By Douglas E. Schoen and Frank I. Luntz

December 28, 2004

In Ukraine, two colors took on a new significance over the last few months. Supporters of opposition presidential candidate Viktor Yushchenko — now the all-but-official president-elect — donned orange as the symbol of their pro- democracy campaign. Prime Minister Viktor Yanukovich and his team sported blue to signal their support for continuing on the path set by pro-Russia President Leonid Kuchma.

This has led to inevitable comparisons to the United States' own red and blue, Republican and Democratic, divide. Given that political differences in Ukraine run along regional lines, observers see the danger of Ukraine dividing into two or more countries.

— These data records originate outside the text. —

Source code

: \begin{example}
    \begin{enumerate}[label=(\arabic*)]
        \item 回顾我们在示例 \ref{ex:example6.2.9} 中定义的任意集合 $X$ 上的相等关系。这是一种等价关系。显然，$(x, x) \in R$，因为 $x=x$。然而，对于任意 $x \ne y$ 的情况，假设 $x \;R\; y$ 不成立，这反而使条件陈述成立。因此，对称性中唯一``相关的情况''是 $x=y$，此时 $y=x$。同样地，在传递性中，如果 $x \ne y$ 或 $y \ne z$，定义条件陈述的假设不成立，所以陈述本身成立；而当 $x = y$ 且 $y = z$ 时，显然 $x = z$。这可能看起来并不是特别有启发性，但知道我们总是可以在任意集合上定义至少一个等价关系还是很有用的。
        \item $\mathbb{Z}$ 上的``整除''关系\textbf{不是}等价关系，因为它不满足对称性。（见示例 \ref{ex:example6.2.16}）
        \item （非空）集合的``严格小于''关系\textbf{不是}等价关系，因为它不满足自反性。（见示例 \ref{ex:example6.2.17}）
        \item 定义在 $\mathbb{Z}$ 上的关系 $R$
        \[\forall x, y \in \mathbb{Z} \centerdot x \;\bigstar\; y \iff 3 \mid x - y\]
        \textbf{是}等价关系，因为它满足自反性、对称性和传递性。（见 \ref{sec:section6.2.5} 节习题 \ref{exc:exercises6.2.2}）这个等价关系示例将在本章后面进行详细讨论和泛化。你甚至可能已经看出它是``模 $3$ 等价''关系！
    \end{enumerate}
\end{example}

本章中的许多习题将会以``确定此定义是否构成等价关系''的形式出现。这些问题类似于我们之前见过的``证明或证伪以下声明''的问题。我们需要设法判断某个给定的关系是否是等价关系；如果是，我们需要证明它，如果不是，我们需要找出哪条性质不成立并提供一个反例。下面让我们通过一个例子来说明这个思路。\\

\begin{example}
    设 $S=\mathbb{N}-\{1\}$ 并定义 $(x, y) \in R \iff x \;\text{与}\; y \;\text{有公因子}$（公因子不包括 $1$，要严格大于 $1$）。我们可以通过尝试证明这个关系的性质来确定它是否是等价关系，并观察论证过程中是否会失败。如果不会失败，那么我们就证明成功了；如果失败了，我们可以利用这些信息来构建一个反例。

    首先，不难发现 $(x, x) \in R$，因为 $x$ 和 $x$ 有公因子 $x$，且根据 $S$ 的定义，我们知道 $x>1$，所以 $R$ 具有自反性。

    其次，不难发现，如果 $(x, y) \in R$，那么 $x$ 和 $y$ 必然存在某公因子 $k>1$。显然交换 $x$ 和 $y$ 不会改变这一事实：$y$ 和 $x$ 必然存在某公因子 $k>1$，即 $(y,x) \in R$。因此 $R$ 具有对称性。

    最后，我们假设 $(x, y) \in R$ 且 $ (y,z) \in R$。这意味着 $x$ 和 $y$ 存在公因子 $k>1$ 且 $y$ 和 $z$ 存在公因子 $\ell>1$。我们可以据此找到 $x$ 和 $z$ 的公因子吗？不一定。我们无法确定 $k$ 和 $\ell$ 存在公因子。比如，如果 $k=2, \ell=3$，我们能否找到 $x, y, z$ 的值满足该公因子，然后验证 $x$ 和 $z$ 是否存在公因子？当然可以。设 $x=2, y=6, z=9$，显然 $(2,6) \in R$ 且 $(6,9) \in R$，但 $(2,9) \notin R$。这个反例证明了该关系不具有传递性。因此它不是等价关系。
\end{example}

Our consulting firms, representing a bipartisan partnership of Democratic and Republican pollsters, conducted a national exit poll during the rerun of the presidential runoff election on Sunday. On behalf of the Kiev-based television station ICTV, we interviewed more than 10,000 Ukrainians as they left polling stations across the country, and by 8 p.m. Kiev time, just as the polls closed, we knew that Yushchenko, the man in orange, had won definitively. Although the results aren't official, the votes that have been counted show a victory margin of nearly 10 points and — despite posturing on the part of Yanukovich — Ukraine appears to have succeeded in electing a new president and in running a fair election.

But what about the mix of orange and blue, the divide between Ukraine's western and eastern halves? The polling confirmed that some areas voted almost entirely for one candidate. In Donetsk, an eastern industrial province, more than 90% of voters cast their ballot for Yanukovich. Such results indicate that regional division remains a threat, but there is also reason for optimism.

In addition to our 10,000 exit interviews, we also interviewed 1,200 voters from Ukraine's four major provinces, representing the main regions of the country The provinces demonstrate the country's polarization. Just as Donetsk in the east voted 90% for Yanukovich, the western provinces of Kiev and Lviv voted approximately 90% for Yushchenko; Odessa in the south voted approximately 60% for Yanukovich. Even with nearly half of our sample for these interviews constituting blue voters, 81% overall said all sides should work together for consensus and cooperation to strengthen Ukraine after the vote.

In addition, 67% said they supported Ukraine working to integrate itself into the European Union and into Europe in general. This was one of the key differences between the candidates, with Yushchenko calling for stronger relations with Europe; this result shows there is less division in the country than the conventional wisdom would suggest.

In terms of the economy, there is virtually no disagreement: About 84% said they wanted a market-based economy. And perhaps most important, 93% said Ukraine should chart its own course and pursue its own interests in the world — not Russian or Western interests, but its own interests.

None of this is to say that uniting the country will be easy. Some blue voters clearly are not ready to lower their colors yet: About 53% of voters in Donetsk said they would support a referendum on secession from Ukraine (only 19% overall wanted such a referendum). These voters fear that their Russian language, their culture and their industrial economy will be put at risk in a new Ukraine.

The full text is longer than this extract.